Driven by higher transport and energy costs, the UK Consumer Price Index rose 4.2% in the year to October, according to official data released on Wednesday. This is the index’s biggest gain since November 2011.
Demand rebounded quickly after the easing of Covid-19 restrictions, shortages of goods and labor and rising energy costs are pushing up prices around the world. The UK is also feeling the fallout from Brexit, which adds to the costs of doing business with the European Union, its biggest trading partner.
But the October inflation data was even higher than what analysts expected. The pound rose against the US dollar and hit its highest level against the euro since February 2020 as investors bet on a rise in UK interest rates.
Kallum Pickering, senior economist at Berenberg, wrote: “The surprise of October inflation figures surprised us to support our expectations that the Bank of England would raise bank rates further. 15 basis points to 0.25% at the next monetary policy committee meeting on December 16. in a research note.
Higher official interest rates could increase borrowing costs for businesses and households, as well as encourage people to save more, thereby easing some of the heat of inflation.
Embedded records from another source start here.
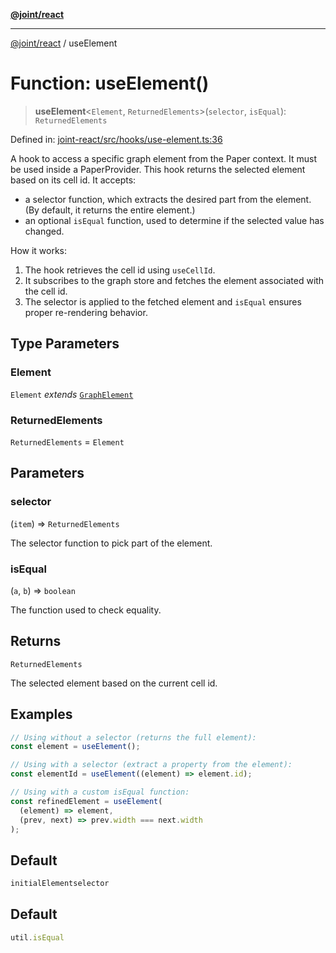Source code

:[**@joint/react**](../README.md)

***

[@joint/react](../README.md) / useElement

# Function: useElement()

> **useElement**\<`Element`, `ReturnedElements`\>(`selector`, `isEqual`): `ReturnedElements`

Defined in: [joint-react/src/hooks/use-element.ts:36](https://github.com/samuelgja/joint/blob/main/packages/joint-react/src/hooks/use-element.ts#L36)

A hook to access a specific graph element from the Paper context.
It must be used inside a PaperProvider.
This hook returns the selected element based on its cell id. It accepts:
- a selector function, which extracts the desired part from the element.
(By default, it returns the entire element.)
- an optional `isEqual` function, used to determine if the selected value has changed.

How it works:
1. The hook retrieves the cell id using `useCellId`.
2. It subscribes to the graph store and fetches the element associated with the cell id.
3. The selector is applied to the fetched element and `isEqual` ensures proper re-rendering behavior.

## Type Parameters

### Element

`Element` *extends* [`GraphElement`](../interfaces/GraphElement.md)

### ReturnedElements

`ReturnedElements` = `Element`

## Parameters

### selector

(`item`) => `ReturnedElements`

The selector function to pick part of the element.

### isEqual

(`a`, `b`) => `boolean`

The function used to check equality.

## Returns

`ReturnedElements`

The selected element based on the current cell id.

## Examples

```ts
// Using without a selector (returns the full element):
const element = useElement();
```

```ts
// Using with a selector (extract a property from the element):
const elementId = useElement((element) => element.id);
```

```ts
// Using with a custom isEqual function:
const refinedElement = useElement(
  (element) => element,
  (prev, next) => prev.width === next.width
);
```

## Default

```ts
initialElementselector
```

## Default

```ts
util.isEqual
```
Investors had been expecting the central bank to start raising interest rates when it met earlier this month. They chose to stay on course instead as they awaited more data on the job market, concerned that unemployment could rise as the UK government’s support for employers expire.
Some jobs concerns may have been bolstered by Tuesday’s news that the UK unemployment rate fell to 4.3% in September even as the country’s growth program ended.
Paul Dales, chief UK economist at Capital Economics, said: “As the labor market stabilized yesterday, October CPI inflation spiked more than expected in October causing A rate hike in December is even more likely.”